**Your assignment**:
Your answer should consist of the lines in the following data that contain "value".

START Input data

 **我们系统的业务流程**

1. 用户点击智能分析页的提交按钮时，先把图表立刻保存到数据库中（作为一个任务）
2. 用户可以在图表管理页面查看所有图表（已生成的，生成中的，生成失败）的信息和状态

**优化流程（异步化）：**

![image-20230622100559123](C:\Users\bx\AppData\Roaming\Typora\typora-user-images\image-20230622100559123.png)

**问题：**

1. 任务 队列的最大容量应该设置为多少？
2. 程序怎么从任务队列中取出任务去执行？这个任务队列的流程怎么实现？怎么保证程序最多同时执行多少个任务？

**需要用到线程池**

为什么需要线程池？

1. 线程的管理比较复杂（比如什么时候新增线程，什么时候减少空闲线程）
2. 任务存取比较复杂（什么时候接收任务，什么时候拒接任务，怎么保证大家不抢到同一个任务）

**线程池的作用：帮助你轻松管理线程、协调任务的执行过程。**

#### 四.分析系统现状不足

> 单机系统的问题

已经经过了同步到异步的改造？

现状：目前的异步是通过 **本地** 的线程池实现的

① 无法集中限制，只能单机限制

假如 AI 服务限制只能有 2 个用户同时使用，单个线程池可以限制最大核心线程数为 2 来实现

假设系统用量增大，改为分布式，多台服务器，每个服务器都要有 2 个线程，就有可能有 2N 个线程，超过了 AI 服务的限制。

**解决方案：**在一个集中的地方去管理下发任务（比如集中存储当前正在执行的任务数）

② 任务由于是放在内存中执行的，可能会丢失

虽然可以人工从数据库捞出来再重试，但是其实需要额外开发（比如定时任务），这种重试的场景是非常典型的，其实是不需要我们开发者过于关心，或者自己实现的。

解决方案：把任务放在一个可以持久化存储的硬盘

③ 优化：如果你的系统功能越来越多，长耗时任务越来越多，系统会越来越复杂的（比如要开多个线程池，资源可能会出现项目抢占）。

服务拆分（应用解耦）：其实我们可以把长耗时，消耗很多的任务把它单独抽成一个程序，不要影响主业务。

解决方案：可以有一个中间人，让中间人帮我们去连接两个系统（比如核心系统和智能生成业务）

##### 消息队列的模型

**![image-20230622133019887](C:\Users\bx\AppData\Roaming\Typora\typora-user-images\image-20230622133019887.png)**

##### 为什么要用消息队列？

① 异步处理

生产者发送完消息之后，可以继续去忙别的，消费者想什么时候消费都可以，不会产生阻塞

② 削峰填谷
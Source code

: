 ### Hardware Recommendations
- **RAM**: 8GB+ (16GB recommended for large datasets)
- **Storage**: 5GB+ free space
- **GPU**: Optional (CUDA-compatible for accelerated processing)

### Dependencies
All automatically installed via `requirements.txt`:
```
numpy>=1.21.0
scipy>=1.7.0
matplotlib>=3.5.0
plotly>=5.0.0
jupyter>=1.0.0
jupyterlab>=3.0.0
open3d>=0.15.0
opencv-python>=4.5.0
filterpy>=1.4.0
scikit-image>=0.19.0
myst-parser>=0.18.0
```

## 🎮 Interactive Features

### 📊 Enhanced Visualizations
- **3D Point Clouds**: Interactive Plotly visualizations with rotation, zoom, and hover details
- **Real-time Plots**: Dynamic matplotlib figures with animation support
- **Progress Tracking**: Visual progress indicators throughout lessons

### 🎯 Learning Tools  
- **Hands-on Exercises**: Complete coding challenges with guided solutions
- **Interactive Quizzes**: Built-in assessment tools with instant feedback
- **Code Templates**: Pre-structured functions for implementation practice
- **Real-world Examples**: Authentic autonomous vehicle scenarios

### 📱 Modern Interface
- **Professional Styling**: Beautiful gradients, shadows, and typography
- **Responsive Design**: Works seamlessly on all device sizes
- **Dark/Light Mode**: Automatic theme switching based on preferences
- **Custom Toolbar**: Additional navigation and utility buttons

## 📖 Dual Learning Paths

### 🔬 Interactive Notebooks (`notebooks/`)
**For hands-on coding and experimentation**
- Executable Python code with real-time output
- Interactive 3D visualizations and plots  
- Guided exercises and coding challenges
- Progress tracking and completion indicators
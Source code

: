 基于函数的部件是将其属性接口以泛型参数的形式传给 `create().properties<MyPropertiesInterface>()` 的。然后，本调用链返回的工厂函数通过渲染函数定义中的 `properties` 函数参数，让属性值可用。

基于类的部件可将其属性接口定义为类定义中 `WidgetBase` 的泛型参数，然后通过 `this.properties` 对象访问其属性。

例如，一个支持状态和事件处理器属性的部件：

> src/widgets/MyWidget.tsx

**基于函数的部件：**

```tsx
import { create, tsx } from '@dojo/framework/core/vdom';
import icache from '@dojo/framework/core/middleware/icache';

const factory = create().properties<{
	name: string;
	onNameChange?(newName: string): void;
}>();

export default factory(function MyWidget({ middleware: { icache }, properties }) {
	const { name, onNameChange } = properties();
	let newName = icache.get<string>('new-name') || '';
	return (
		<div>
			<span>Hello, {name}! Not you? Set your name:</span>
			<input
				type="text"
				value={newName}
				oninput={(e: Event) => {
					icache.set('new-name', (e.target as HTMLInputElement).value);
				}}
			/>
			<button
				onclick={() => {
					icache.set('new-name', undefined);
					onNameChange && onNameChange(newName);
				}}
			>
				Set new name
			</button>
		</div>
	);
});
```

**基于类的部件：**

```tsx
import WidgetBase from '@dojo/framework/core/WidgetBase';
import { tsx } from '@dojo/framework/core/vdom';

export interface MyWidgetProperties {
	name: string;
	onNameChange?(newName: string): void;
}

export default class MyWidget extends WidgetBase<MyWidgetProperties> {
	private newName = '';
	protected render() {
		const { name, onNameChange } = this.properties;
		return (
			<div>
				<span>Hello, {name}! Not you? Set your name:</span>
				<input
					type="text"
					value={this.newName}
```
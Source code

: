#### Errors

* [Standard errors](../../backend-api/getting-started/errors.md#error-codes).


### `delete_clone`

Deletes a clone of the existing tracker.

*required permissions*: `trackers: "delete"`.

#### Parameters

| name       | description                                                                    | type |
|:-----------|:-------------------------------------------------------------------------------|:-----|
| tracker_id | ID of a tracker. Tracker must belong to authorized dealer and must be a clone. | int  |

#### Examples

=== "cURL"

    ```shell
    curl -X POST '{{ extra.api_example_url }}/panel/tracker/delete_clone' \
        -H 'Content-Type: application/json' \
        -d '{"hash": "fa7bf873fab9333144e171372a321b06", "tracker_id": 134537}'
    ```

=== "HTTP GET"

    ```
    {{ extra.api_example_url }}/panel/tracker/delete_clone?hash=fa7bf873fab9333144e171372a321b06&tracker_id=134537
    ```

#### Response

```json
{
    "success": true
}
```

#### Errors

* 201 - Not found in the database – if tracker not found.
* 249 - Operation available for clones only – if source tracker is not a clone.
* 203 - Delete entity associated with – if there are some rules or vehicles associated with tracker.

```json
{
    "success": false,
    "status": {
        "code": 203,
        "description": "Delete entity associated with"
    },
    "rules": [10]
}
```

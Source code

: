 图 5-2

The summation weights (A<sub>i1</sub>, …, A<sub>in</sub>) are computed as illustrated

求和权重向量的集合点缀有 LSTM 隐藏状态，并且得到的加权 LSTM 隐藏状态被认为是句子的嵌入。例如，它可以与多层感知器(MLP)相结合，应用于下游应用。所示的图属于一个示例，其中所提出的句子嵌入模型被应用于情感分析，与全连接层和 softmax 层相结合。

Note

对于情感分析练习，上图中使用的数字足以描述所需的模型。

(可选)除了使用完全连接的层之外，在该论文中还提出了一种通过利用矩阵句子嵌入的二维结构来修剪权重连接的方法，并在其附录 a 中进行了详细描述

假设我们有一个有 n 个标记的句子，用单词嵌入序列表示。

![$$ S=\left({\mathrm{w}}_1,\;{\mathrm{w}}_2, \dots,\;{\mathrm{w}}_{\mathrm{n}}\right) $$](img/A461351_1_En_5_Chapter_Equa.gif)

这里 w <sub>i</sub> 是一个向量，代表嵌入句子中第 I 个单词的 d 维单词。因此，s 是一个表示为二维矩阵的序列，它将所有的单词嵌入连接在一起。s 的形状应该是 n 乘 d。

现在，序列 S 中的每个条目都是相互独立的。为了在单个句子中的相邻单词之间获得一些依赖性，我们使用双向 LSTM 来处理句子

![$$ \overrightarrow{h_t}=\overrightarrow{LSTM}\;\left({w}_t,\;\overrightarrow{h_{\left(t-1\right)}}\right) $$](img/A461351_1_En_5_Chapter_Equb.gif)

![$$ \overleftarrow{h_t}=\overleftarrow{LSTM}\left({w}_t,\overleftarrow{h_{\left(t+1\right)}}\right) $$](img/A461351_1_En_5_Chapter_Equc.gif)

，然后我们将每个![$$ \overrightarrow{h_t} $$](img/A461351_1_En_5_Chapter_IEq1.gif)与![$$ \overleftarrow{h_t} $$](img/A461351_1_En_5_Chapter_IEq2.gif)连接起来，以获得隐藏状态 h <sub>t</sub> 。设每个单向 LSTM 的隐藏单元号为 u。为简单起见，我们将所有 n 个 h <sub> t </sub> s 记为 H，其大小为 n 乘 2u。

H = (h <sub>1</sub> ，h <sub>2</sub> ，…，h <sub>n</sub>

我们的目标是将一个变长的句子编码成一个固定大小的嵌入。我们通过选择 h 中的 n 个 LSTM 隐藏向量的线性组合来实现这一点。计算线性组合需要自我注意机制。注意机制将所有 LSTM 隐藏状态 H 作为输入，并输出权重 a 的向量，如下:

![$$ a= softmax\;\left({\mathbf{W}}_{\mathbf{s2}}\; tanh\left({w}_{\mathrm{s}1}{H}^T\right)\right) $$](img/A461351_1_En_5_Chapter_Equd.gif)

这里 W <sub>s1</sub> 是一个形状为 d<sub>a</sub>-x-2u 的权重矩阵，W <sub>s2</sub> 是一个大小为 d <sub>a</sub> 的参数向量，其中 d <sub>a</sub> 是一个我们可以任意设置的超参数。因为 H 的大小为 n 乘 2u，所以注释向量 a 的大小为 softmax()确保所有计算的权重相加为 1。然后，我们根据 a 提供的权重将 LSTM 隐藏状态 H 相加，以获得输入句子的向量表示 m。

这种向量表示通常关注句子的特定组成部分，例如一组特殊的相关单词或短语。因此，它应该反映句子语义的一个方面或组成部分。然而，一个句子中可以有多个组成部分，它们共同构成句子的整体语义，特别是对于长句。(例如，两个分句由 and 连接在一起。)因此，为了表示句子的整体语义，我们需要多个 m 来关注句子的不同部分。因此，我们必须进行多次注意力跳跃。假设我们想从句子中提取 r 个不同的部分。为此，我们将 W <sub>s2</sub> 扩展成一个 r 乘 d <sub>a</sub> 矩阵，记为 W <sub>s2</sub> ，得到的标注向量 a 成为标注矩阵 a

END Input data

**Response below**:
				value={newName}
					icache.set('new-name', (e.target as HTMLInputElement).value);
					value={this.newName}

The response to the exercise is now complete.